- **Work instructions**:
Each line of the data below from the one holding "### -param PolicyHandle [in]" to the one holding "## -see-also", inclusive, is to be reproduced exactly; no other line belongs in the answer.

- **Recorded data**:
━━━━━━━━━━━━━━━━
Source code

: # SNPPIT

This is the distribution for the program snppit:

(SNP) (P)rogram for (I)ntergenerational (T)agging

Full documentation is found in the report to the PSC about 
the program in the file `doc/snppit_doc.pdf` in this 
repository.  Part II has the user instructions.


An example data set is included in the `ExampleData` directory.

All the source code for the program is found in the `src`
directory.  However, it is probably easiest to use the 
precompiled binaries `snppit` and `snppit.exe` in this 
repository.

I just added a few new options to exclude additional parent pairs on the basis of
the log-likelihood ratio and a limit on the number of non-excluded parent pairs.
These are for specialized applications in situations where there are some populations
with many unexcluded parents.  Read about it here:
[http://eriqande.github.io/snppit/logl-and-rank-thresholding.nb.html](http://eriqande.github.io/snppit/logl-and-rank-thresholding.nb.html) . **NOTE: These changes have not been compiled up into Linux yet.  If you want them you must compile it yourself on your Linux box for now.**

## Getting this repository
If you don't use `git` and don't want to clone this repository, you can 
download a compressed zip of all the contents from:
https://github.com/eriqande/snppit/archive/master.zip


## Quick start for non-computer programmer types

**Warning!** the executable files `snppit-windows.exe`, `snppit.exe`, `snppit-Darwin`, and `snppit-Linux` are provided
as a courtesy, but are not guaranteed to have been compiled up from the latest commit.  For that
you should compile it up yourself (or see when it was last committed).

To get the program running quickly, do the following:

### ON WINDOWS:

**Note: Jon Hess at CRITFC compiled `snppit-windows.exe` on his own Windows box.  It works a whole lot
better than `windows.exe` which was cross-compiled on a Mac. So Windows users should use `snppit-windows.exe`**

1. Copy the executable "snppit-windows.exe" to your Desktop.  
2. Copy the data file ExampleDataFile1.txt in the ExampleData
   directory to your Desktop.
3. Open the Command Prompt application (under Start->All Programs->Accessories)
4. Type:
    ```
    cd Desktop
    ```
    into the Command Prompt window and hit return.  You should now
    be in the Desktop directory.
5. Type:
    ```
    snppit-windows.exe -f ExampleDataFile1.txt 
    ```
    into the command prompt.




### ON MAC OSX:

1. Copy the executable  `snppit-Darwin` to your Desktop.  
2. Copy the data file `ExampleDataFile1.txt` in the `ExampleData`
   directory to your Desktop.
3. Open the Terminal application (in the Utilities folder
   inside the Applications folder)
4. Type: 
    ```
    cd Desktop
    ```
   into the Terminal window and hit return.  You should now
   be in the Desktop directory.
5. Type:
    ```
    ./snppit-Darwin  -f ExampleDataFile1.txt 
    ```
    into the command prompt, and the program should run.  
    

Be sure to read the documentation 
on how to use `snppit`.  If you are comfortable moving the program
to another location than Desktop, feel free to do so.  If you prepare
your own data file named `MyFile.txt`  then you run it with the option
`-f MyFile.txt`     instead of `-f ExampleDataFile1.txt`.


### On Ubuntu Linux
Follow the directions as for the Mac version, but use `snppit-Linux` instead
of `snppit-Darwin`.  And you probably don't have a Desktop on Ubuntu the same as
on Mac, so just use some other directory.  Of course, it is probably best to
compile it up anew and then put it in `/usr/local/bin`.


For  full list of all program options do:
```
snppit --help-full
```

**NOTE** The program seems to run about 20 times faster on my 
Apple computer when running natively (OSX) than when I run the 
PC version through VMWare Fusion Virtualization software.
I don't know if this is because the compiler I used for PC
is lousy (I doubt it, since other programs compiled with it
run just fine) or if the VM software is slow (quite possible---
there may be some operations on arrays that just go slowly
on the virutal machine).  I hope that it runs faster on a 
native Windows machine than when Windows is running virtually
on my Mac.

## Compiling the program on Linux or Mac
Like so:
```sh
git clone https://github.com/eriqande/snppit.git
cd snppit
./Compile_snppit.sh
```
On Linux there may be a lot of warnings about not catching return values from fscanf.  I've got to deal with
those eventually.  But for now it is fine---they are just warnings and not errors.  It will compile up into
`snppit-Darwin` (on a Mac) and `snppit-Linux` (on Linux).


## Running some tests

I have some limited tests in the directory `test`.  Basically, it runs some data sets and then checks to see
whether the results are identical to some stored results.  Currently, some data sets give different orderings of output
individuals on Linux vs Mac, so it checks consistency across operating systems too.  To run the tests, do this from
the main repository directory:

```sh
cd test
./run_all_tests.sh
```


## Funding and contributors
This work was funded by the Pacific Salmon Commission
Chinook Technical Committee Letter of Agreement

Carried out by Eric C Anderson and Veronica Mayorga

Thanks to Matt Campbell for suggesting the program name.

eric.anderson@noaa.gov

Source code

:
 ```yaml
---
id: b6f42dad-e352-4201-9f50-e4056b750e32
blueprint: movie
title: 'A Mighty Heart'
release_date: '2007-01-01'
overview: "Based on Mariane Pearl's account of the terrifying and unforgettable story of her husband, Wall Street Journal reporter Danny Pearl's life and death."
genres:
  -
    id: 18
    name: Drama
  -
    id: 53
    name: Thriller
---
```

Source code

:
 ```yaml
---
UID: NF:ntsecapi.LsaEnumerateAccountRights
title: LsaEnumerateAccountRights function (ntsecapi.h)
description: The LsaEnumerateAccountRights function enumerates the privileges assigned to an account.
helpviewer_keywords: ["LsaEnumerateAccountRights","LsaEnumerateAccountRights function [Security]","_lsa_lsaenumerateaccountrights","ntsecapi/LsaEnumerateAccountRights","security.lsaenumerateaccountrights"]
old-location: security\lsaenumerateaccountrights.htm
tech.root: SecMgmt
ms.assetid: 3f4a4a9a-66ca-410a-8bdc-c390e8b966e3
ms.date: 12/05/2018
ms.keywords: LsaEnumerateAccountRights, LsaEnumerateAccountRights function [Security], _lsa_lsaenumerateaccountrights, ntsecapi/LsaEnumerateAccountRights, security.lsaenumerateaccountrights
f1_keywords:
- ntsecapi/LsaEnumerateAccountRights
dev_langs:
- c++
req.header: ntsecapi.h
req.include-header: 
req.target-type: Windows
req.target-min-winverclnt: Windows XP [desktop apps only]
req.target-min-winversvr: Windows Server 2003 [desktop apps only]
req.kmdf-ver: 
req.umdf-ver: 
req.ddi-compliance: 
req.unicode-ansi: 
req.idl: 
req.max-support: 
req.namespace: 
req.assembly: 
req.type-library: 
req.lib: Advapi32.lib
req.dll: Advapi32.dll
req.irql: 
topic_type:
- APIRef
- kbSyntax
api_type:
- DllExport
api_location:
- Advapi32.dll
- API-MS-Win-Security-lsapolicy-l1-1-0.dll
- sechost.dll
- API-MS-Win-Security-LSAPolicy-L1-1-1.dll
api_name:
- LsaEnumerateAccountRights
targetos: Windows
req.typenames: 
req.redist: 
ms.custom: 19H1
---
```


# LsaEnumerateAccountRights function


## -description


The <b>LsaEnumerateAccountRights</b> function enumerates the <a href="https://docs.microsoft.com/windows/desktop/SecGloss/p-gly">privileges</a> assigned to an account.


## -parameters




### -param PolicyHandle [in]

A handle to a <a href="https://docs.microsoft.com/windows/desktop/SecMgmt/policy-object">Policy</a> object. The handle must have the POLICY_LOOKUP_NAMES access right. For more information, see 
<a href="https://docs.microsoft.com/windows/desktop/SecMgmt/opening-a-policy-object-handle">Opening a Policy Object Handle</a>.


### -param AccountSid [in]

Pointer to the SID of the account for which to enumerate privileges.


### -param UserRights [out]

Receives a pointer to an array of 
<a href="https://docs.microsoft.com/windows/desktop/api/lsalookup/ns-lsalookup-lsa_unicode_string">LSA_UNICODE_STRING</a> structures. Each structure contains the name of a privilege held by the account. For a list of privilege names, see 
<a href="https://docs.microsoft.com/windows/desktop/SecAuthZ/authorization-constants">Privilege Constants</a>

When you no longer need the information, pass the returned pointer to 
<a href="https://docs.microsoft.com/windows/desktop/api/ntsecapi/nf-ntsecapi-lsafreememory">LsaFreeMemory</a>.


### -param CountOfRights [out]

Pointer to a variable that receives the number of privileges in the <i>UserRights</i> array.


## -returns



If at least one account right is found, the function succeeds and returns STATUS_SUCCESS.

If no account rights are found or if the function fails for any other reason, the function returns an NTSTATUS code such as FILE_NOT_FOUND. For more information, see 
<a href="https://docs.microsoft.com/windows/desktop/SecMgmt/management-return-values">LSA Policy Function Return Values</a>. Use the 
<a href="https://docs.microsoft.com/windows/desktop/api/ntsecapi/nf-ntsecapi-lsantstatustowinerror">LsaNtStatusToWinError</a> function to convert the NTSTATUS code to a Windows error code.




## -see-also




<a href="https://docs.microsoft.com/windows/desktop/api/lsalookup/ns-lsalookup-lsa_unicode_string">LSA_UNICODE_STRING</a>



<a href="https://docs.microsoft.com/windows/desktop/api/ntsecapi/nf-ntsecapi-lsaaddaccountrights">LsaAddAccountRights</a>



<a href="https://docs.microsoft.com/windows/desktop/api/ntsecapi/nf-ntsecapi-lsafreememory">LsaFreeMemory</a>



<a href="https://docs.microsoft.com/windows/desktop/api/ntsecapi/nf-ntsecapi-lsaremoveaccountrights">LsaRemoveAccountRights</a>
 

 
━━━━━━━━━━━━━━━━
- **Completed task**:
### -param PolicyHandle [in]

A handle to a <a href="https://docs.microsoft.com/windows/desktop/SecMgmt/policy-object">Policy</a> object. The handle must have the POLICY_LOOKUP_NAMES access right. For more information, see 
<a href="https://docs.microsoft.com/windows/desktop/SecMgmt/opening-a-policy-object-handle">Opening a Policy Object Handle</a>.


### -param AccountSid [in]

Pointer to the SID of the account for which to enumerate privileges.


### -param UserRights [out]

Receives a pointer to an array of 
<a href="https://docs.microsoft.com/windows/desktop/api/lsalookup/ns-lsalookup-lsa_unicode_string">LSA_UNICODE_STRING</a> structures. Each structure contains the name of a privilege held by the account. For a list of privilege names, see 
<a href="https://docs.microsoft.com/windows/desktop/SecAuthZ/authorization-constants">Privilege Constants</a>

When you no longer need the information, pass the returned pointer to 
<a href="https://docs.microsoft.com/windows/desktop/api/ntsecapi/nf-ntsecapi-lsafreememory">LsaFreeMemory</a>.


### -param CountOfRights [out]

Pointer to a variable that receives the number of privileges in the <i>UserRights</i> array.


## -returns



If at least one account right is found, the function succeeds and returns STATUS_SUCCESS.

If no account rights are found or if the function fails for any other reason, the function returns an NTSTATUS code such as FILE_NOT_FOUND. For more information, see 
<a href="https://docs.microsoft.com/windows/desktop/SecMgmt/management-return-values">LSA Policy Function Return Values</a>. Use the 
<a href="https://docs.microsoft.com/windows/desktop/api/ntsecapi/nf-ntsecapi-lsantstatustowinerror">LsaNtStatusToWinError</a> function to convert the NTSTATUS code to a Windows error code.




## -see-also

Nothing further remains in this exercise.